Sytuacja pracowników w południowych (Małopolskie i Podkarpackie) oddziałach Agencji Restrukturyzacji i Modernizacji Rolnictwa jest coraz gorsza. – Coraz więcej pracy, coraz więcej kontroli i jeśli weźmiemy pod uwagę inflację, to coraz mniej pieniędzy, bo zarobki nie zmieniają się od kilku lat – mówi Anna Nowak przewodnicząca Komisji Zakładowej NSZZ Solidarność w Oddziale Małopolskim.
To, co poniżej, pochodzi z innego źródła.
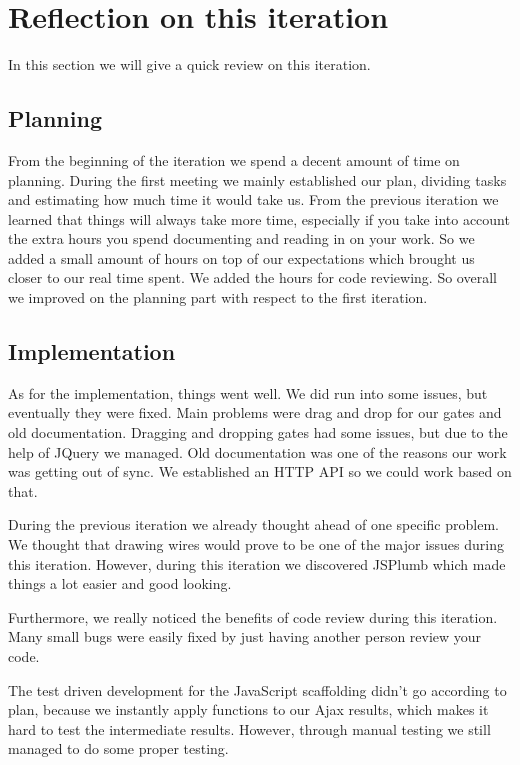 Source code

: \documentclass[a4paper]{article}
\begin{document}
\section{Reflection on this iteration}
In this section we will give a quick review on this iteration. \\

\subsection{Planning}
From the beginning of the iteration we spend a decent amount of time on planning. During the first meeting we mainly established our plan, dividing tasks and estimating how much time it would take us. From the previous iteration we learned that things will always take more time, especially if you take into account the extra hours you spend documenting and reading in on your work. So we added a small amount of hours on top of our expectations which brought us closer to our real time spent. We added the hours for code reviewing. So overall we improved on the planning part with respect to the first iteration. 

\subsection{Implementation}
As for the implementation, things went well. We did run into some issues, but eventually they were fixed. Main problems were drag and drop for our gates and old documentation. 
Dragging and dropping gates had some issues, but due to the help of JQuery we managed.
Old documentation was one of the reasons our work was getting out of sync. We established an HTTP API so we could work based on that. 

During the previous iteration we already thought ahead of one specific problem. We thought that drawing wires would prove to be one of the major issues during this iteration. However, during this iteration we discovered JSPlumb which made things a lot easier and good looking.

Furthermore, we really noticed the benefits of code review during this iteration. Many small bugs were easily fixed by just having another person review your code.

The test driven development for the JavaScript scaffolding didn't go according to plan, because we instantly apply functions to our Ajax results, which makes it hard to test the intermediate results. However, through manual testing we still managed to do some proper testing.
\end{document}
Na spotkanie w Małopolskim Zarządzie Regionu NSZZ oprócz związkowców z Agencji przybyli także posłowie zarówno z opozycji, jak i z partii rządzącej, bo okazuje się, że dialog na temat zarobków w ARiMR trwa już od kilku miesięcy, tyle, że bez żadnego skutku. – Zwracaliśmy się w tej sprawie już i do dyrektora Oddziału i do prezesa Agencji, a nawet do ministra rolnictwa, któremu Agencja podlega, ale wszystko tłumaczone jest brakiem pieniędzy – tłumaczyła Anna Nowak. – Dlatego zwracamy się do posłów, by przy tworzeniu projektu budżetu na przyszły rok uwzględnili nasze potrzeby. Wojciech Grzeszek, przewodniczący Małopolskiej Solidarności zwracał uwagę na rolę pracowników Agencji w obsłudze wszystkich rolników korzystających z jakiejkolwiek pomocy finansowej ze środków unijnych i poparł prośbę związkowców o wsparcie tej sprawy zarówno na forum parlamentu, jak i w kontaktach z ministrem rolnictwa.
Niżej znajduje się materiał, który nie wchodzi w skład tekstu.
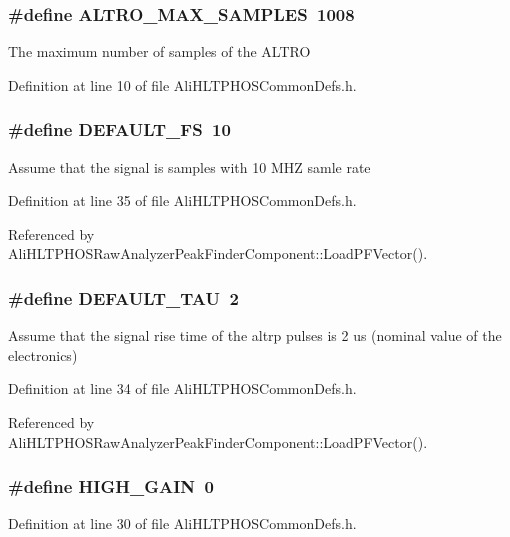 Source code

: \subsubsection{\setlength{\rightskip}{0pt plus 5cm}\#define ALTRO\_\-MAX\_\-SAMPLES\ 1008}\label{AliHLTPHOSCommonDefs_8h_a5}


The maximum number of samples of the ALTRO 

Definition at line 10 of file Ali\-HLTPHOSCommon\-Defs.h.
\subsubsection{\setlength{\rightskip}{0pt plus 5cm}\#define DEFAULT\_\-FS\ 10}\label{AliHLTPHOSCommonDefs_8h_a20}


Assume that the signal is samples with 10 MHZ samle rate 

Definition at line 35 of file Ali\-HLTPHOSCommon\-Defs.h.

Referenced by Ali\-HLTPHOSRaw\-Analyzer\-Peak\-Finder\-Component::Load\-PFVector().
\subsubsection{\setlength{\rightskip}{0pt plus 5cm}\#define DEFAULT\_\-TAU\ 2}\label{AliHLTPHOSCommonDefs_8h_a19}


Assume that the signal rise time of the altrp pulses is 2 us (nominal value of the electronics) 

Definition at line 34 of file Ali\-HLTPHOSCommon\-Defs.h.

Referenced by Ali\-HLTPHOSRaw\-Analyzer\-Peak\-Finder\-Component::Load\-PFVector().
\subsubsection{\setlength{\rightskip}{0pt plus 5cm}\#define HIGH\_\-GAIN\ 0}\label{AliHLTPHOSCommonDefs_8h_a18}




Definition at line 30 of file Ali\-HLTPHOSCommon\-Defs.h.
Związkowcy zwracali uwagę na dysproporcje zarobków w oddziałach i w centrali Agencji. – Praca w oddziałach w takich województwach, jak małopolskie, czy podkarpackie łączy się z dodatkowym nadmiarem pracy ze względu na rozdrobnienie gruntów - mówił przedstawiciel biura powiatowego w Proszowicach. – Jeśli w Wielkopolsce wniosek o dotację do gospodarstwa 100-hektarowego wypełnia się na trzech kartkach, to u nas wniosek dla gospodarstwa 5-hektarowego zajmuje 15 kartek, bo gospodarstwo ma pięć działek położonych w różnych miejscach, często nawet w innej wsi. Jak to się ma do regulaminowych pięciu minut na obsłużenie klienta?
Inni zwracali uwagę na to, że pracownicy podnosząc swoje kwalifikacje zawodowe, np. studia podyplomowe, nie zyskują na tym finansowo pozostając na dotychczasowych stawkach płacowych.